Keywords: Maytenus salicifolia, Celastraceae, pentacyclic triterpenes, antioxidant property.
Many species of the Celastraceae family have been phytochemically studied due to its pharmacological activities. The studies demonstrated that the principles of biological interest are associated to flavonoids, sesquiterpenes, alkaloids and pentacyclic triterpenes (PCTT) (Bruning & Wagner, 1978; Oliveira et al., 2006). Among the PCTT isolated from species of Celastraceae, friedelane, oleanane, lupane, taraxerane, ursane, dammarane and baccharane series represent the main constituents (Nuñez et al., 2005). Some of these compounds present pharmacological effects, like antitumoral (González et al., 2000) and antispermatogenic (Vieira Filho et al., 2002) activities.
The Maytenus genus, the biggest of the Celastraceae family comprises about eighty species which are distributed all over Brazilian territory (Oliveira et al., 2006). Pharmacological activities are popularly attributed to species of Maytenus genus (Nozaki et al., 1986; Reyes et al., 2006), and the antinociceptive (Jorge et al., 2004) and antioxidant (Vellosa et al., 2006) activities were experimentally recognized for Maytenus ilicifolia.

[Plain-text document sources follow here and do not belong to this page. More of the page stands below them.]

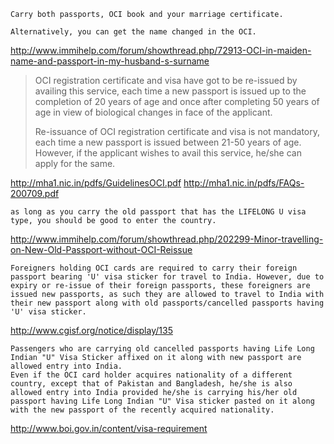 
```
Carry both passports, OCI book and your marriage certificate.

Alternatively, you can get the name changed in the OCI. 
```

http://www.immihelp.com/forum/showthread.php/72913-OCI-in-maiden-name-and-passport-in-my-husband-s-surname

<blockquote>
OCI registration certificate and visa have got to be re-issued by availing this service, each time a new passport is issued up to the completion of 20 years of age and once after completing 50 years of age in view of biological changes in face of the applicant.
 
Re-issuance of OCI registration certificate and visa is not mandatory, each time a new passport is issued between 21-50 years of age. However, if the applicant wishes to avail this service, he/she can apply for the same.
</blockquote>

http://mha1.nic.in/pdfs/GuidelinesOCI.pdf
http://mha1.nic.in/pdfs/FAQs-200709.pdf
 
```
as long as you carry the old passport that has the LIFELONG U visa type, you should be good to enter the country.
```

http://www.immihelp.com/forum/showthread.php/202299-Minor-travelling-on-New-Old-Passport-without-OCI-Reissue
 
 ```
Foreigners holding OCI cards are required to carry their foreign passport bearing 'U' visa sticker for travel to India. However, due to expiry or re-issue of their foreign passports, these foreigners are issued new passports, as such they are allowed to travel to India with their new passport along with old passports/cancelled passports having 'U' visa sticker.
```

http://www.cgisf.org/notice/display/135
 
```
Passengers who are carrying old cancelled passports having Life Long Indian "U" Visa Sticker affixed on it along with new passport are allowed entry into India.
Even if the OCI card holder acquires nationality of a different country, except that of Pakistan and Bangladesh, he/she is also allowed entry into India provided he/she is carrying his/her old passport having Life Long Indian "U" Visa sticker pasted on it along with the new passport of the recently acquired nationality. 
```

http://www.boi.gov.in/content/visa-requirement
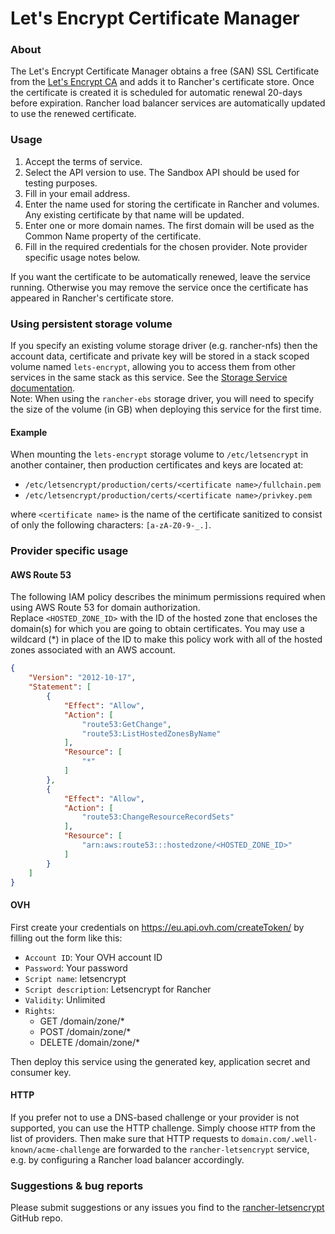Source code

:# Let's Encrypt Certificate Manager

### About
The Let's Encrypt Certificate Manager obtains a free (SAN) SSL Certificate from the [Let's Encrypt CA](https://letsencrypt.org/) and adds it to Rancher's certificate store. Once the certificate is created it is scheduled for automatic renewal 20-days before expiration. Rancher load balancer services are automatically updated to use the renewed certificate.
     
### Usage
 1. Accept the terms of service.
 2. Select the API version to use. The Sandbox API should be used for testing purposes.
 3. Fill in your email address.
 4. Enter the name used for storing the certificate in Rancher and volumes. Any existing certificate by that name will be updated.
 5. Enter one or more domain names. The first domain will be used as the Common Name property of the certificate.
 6. Fill in the required credentials for the chosen provider. Note provider specific usage notes below.

If you want the certificate to be automatically renewed, leave the service running. Otherwise you may remove the service once the certificate has appeared in Rancher's certificate store.

### Using persistent storage volume

If you specify an existing volume storage driver (e.g. rancher-nfs) then the account data, certificate and private key will be stored in a stack scoped volume named `lets-encrypt`, allowing you to access them from other services in the same stack as this service. See the [Storage Service documentation](https://docs.rancher.com/rancher/v1.3/en/rancher-services/storage-service/).    
Note: When using the `rancher-ebs` storage driver, you will need to specify the size of the volume (in GB) when deploying this service for the first time.

#### Example

When mounting the `lets-encrypt` storage volume to `/etc/letsencrypt` in another container, then production certificates and keys are located at:
 
- `/etc/letsencrypt/production/certs/<certificate name>/fullchain.pem`
- `/etc/letsencrypt/production/certs/<certificate name>/privkey.pem`

where `<certificate name>` is the name of the certificate sanitized to consist of only the following characters: `[a-zA-Z0-9-_.]`.
    
### Provider specific usage

#### AWS Route 53

The following IAM policy describes the minimum permissions required when using AWS Route 53 for domain authorization.    
Replace `<HOSTED_ZONE_ID>` with the ID of the hosted zone that encloses the domain(s) for which you are going to obtain certificates. You may use a wildcard (*) in place of the ID to make this policy work with all of the hosted zones associated with an AWS account.

```json
{
    "Version": "2012-10-17",
    "Statement": [
        {
            "Effect": "Allow",
            "Action": [
                "route53:GetChange",
                "route53:ListHostedZonesByName"
            ],
            "Resource": [
                "*"
            ]
        },
        {
            "Effect": "Allow",
            "Action": [
                "route53:ChangeResourceRecordSets"
            ],
            "Resource": [
                "arn:aws:route53:::hostedzone/<HOSTED_ZONE_ID>"
            ]
        }
    ]
}
```

#### OVH

First create your credentials on https://eu.api.ovh.com/createToken/ by filling out the form like this:

- `Account ID`: Your OVH account ID
- `Password`: Your password
- `Script name`: letsencrypt
- `Script description`: Letsencrypt for Rancher
- `Validity`: Unlimited
- `Rights`:
  - GET /domain/zone/*
  - POST /domain/zone/*
  - DELETE /domain/zone/*

Then deploy this service using the generated key, application secret and consumer key.

#### HTTP

If you prefer not to use a DNS-based challenge or your provider is not supported, you can use the HTTP challenge.
Simply choose `HTTP` from the list of providers.
Then make sure that HTTP requests to `domain.com/.well-known/acme-challenge` are forwarded to the `rancher-letsencrypt` service, e.g. by configuring a Rancher load balancer accordingly.

### Suggestions & bug reports
Please submit suggestions or any issues you find to the [rancher-letsencrypt](https://github.com/janeczku/rancher-letsencrypt) GitHub repo.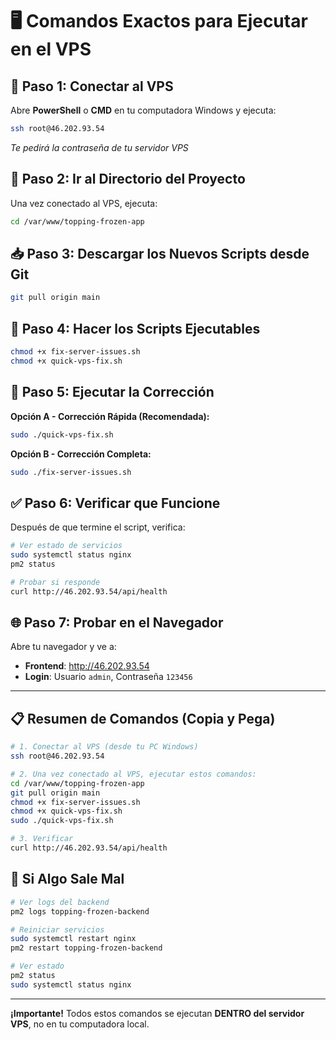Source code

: # 🖥️ Comandos Exactos para Ejecutar en el VPS

## 🔑 Paso 1: Conectar al VPS

Abre **PowerShell** o **CMD** en tu computadora Windows y ejecuta:

```bash
ssh root@46.202.93.54
```

*Te pedirá la contraseña de tu servidor VPS*

## 📁 Paso 2: Ir al Directorio del Proyecto

Una vez conectado al VPS, ejecuta:

```bash
cd /var/www/topping-frozen-app
```

## 📥 Paso 3: Descargar los Nuevos Scripts desde Git

```bash
git pull origin main
```

## 🔧 Paso 4: Hacer los Scripts Ejecutables

```bash
chmod +x fix-server-issues.sh
chmod +x quick-vps-fix.sh
```

## 🚀 Paso 5: Ejecutar la Corrección

**Opción A - Corrección Rápida (Recomendada):**
```bash
sudo ./quick-vps-fix.sh
```

**Opción B - Corrección Completa:**
```bash
sudo ./fix-server-issues.sh
```

## ✅ Paso 6: Verificar que Funcione

Después de que termine el script, verifica:

```bash
# Ver estado de servicios
sudo systemctl status nginx
pm2 status

# Probar si responde
curl http://46.202.93.54/api/health
```

## 🌐 Paso 7: Probar en el Navegador

Abre tu navegador y ve a:
- **Frontend**: http://46.202.93.54
- **Login**: Usuario `admin`, Contraseña `123456`

---

## 📋 Resumen de Comandos (Copia y Pega)

```bash
# 1. Conectar al VPS (desde tu PC Windows)
ssh root@46.202.93.54

# 2. Una vez conectado al VPS, ejecutar estos comandos:
cd /var/www/topping-frozen-app
git pull origin main
chmod +x fix-server-issues.sh
chmod +x quick-vps-fix.sh
sudo ./quick-vps-fix.sh

# 3. Verificar
curl http://46.202.93.54/api/health
```

## 🚨 Si Algo Sale Mal

```bash
# Ver logs del backend
pm2 logs topping-frozen-backend

# Reiniciar servicios
sudo systemctl restart nginx
pm2 restart topping-frozen-backend

# Ver estado
pm2 status
sudo systemctl status nginx
```

---

**¡Importante!** Todos estos comandos se ejecutan **DENTRO del servidor VPS**, no en tu computadora local.
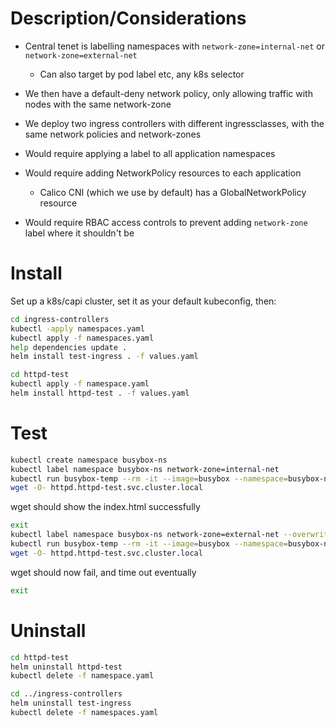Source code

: # Description/Considerations
- Central tenet is labelling namespaces with `network-zone=internal-net` or `network-zone=external-net`
  - Can also target by pod label etc, any k8s selector
- We then have a default-deny network policy, only allowing traffic with nodes with the same network-zone
- We deploy two ingress controllers with different ingressclasses, with the same network policies and network-zones

- Would require applying a label to all application namespaces
- Would require adding NetworkPolicy resources to each application
  - Calico CNI (which we use by default) has a GlobalNetworkPolicy resource
- Would require RBAC access controls to prevent adding `network-zone` label where it shouldn't be
# Install
Set up a k8s/capi cluster, set it as your default kubeconfig, then:

```sh
cd ingress-controllers
kubectl -apply namespaces.yaml
kubectl apply -f namespaces.yaml
help dependencies update .
helm install test-ingress . -f values.yaml 

cd httpd-test
kubectl apply -f namespace.yaml 
helm install httpd-test . -f values.yaml
```

# Test
```sh
kubectl create namespace busybox-ns
kubectl label namespace busybox-ns network-zone=internal-net
kubectl run busybox-temp --rm -it --image=busybox --namespace=busybox-ns --restart=Never -- sh
wget -O- httpd.httpd-test.svc.cluster.local
```
wget should show the index.html successfully

```sh
exit
kubectl label namespace busybox-ns network-zone=external-net --overwrite
kubectl run busybox-temp --rm -it --image=busybox --namespace=busybox-ns --restart=Never -- sh
wget -O- httpd.httpd-test.svc.cluster.local
```
wget should now fail, and time out eventually

```sh
exit
```

# Uninstall
```sh
cd httpd-test
helm uninstall httpd-test
kubectl delete -f namespace.yaml

cd ../ingress-controllers
helm uninstall test-ingress
kubectl delete -f namespaces.yaml
```
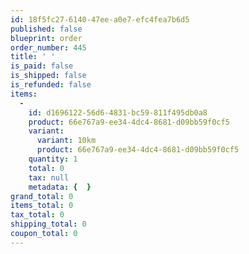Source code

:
 ```yaml
---
id: 18f5fc27-6140-47ee-a0e7-efc4fea7b6d5
published: false
blueprint: order
order_number: 445
title: ' '
is_paid: false
is_shipped: false
is_refunded: false
items:
  -
    id: d1696122-56d6-4831-bc59-811f495db0a8
    product: 66e767a9-ee34-4dc4-8681-d09bb59f0cf5
    variant:
      variant: 10km
      product: 66e767a9-ee34-4dc4-8681-d09bb59f0cf5
    quantity: 1
    total: 0
    tax: null
    metadata: {  }
grand_total: 0
items_total: 0
tax_total: 0
shipping_total: 0
coupon_total: 0
---
```

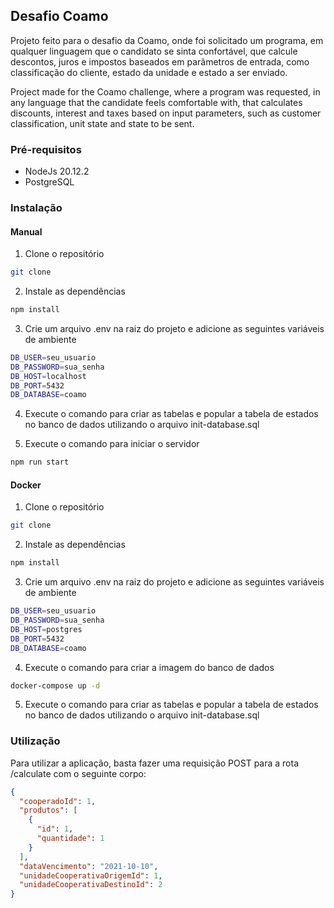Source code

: ## Desafio Coamo

Projeto feito para o desafio da Coamo, onde foi solicitado um programa, em qualquer linguagem que o candidato se sinta confortável, que calcule descontos, juros e impostos baseados em parâmetros de entrada, como classificação do cliente, estado da unidade e estado a ser enviado.

Project made for the Coamo challenge, where a program was requested, in any language that the candidate feels comfortable with, that calculates discounts, interest and taxes based on input parameters, such as customer classification, unit state and state to be sent.

### Pré-requisitos
- NodeJs 20.12.2
- PostgreSQL

### Instalação
#### Manual
1. Clone o repositório
```sh
git clone
```

2. Instale as dependências
```sh
npm install
```

3. Crie um arquivo .env na raiz do projeto e adicione as seguintes variáveis de ambiente
```sh
DB_USER=seu_usuario
DB_PASSWORD=sua_senha
DB_HOST=localhost
DB_PORT=5432
DB_DATABASE=coamo
```

4. Execute o comando para criar as tabelas e popular a tabela de estados no banco de dados utilizando o arquivo init-database.sql

5. Execute o comando para iniciar o servidor
```sh
npm run start
```

#### Docker
1. Clone o repositório
```sh
git clone
```

2. Instale as dependências
```sh
npm install
```

3. Crie um arquivo .env na raiz do projeto e adicione as seguintes variáveis de ambiente
```sh
DB_USER=seu_usuario
DB_PASSWORD=sua_senha
DB_HOST=postgres
DB_PORT=5432
DB_DATABASE=coamo
```

4. Execute o comando para criar a imagem do banco de dados
```sh
docker-compose up -d
```

5. Execute o comando para criar as tabelas e popular a tabela de estados no banco de dados utilizando o arquivo init-database.sql

### Utilização
Para utilizar a aplicação, basta fazer uma requisição POST para a rota /calculate com o seguinte corpo:
```json
{
  "cooperadoId": 1,
  "produtos": [
    {
      "id": 1,
      "quantidade": 1
    }
  ],
  "dataVencimento": "2021-10-10",
  "unidadeCooperativaOrigemId": 1,
  "unidadeCooperativaDestinoId": 2
}
```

In Minas Gerais, Brazil, Maytenus salicifolia Reissek, Celastraceae, is commonly known as 'cafezinho' and its leaves have been traditionally used for the treatment of stomach ulcers. The tea (decoct) obtained from the fresh leaves is topically used to alleviate itches and symptoms of skin allergies (Valladão et al., 2009).
This work involves the phytochemical study of stems and due to the antioxidant activity showed by other species of Maytenus (Vellosa et al., 2006; Vicentino & Menezes, 2007), the antioxidant property of extracts from aerial parts of M. salicifolia was investigated The following PCTT were identified: 30-hydroxyfriedelan-3-one (1), 3,16-dioxofriedelane (2), friedeline (3), lupeol (4), betuline (5) and lup-20(29)-en-3,30-diol (6). The structural elucidation was carried out by 1D/2D (HSQC, HMBC and NOESY) NMR spectral data and comparison of the chemical shift assignments with data reported in the literature (Mahato & Kundu, 1994). The extracts with methanol (EMT), ethyl acetate (EAT) from stems, ethyl acetate (EAF) from leaves, and methanol (EMPF) and ethyl acetate (EAPF) from pulp fruit showed significant antioxidant property.
Material and Methods
Melting points were determined using a Mettler FP 80 HT apparatus. NMR spectra (1D and 2D) were obtained on a Bruker AVANCE DRX 400 or on Bruker DPX 200 spectrometers, using CDCl3 as solvent and TMS as internal standard. IR spectra were recorded on a FITR-Perkin-Elmer, Spectrum One SN 74759 spectrophotometer. Column chromatography (CC) was carried out using silica gel 60 (Merck). TLC was performed using pre-coated silica gel plates, and the detection was obtained by spraying with solution (1:1) of vanillin (ethanol 1% solution w/v) in perchloric acid (3% aqueous solution v/v).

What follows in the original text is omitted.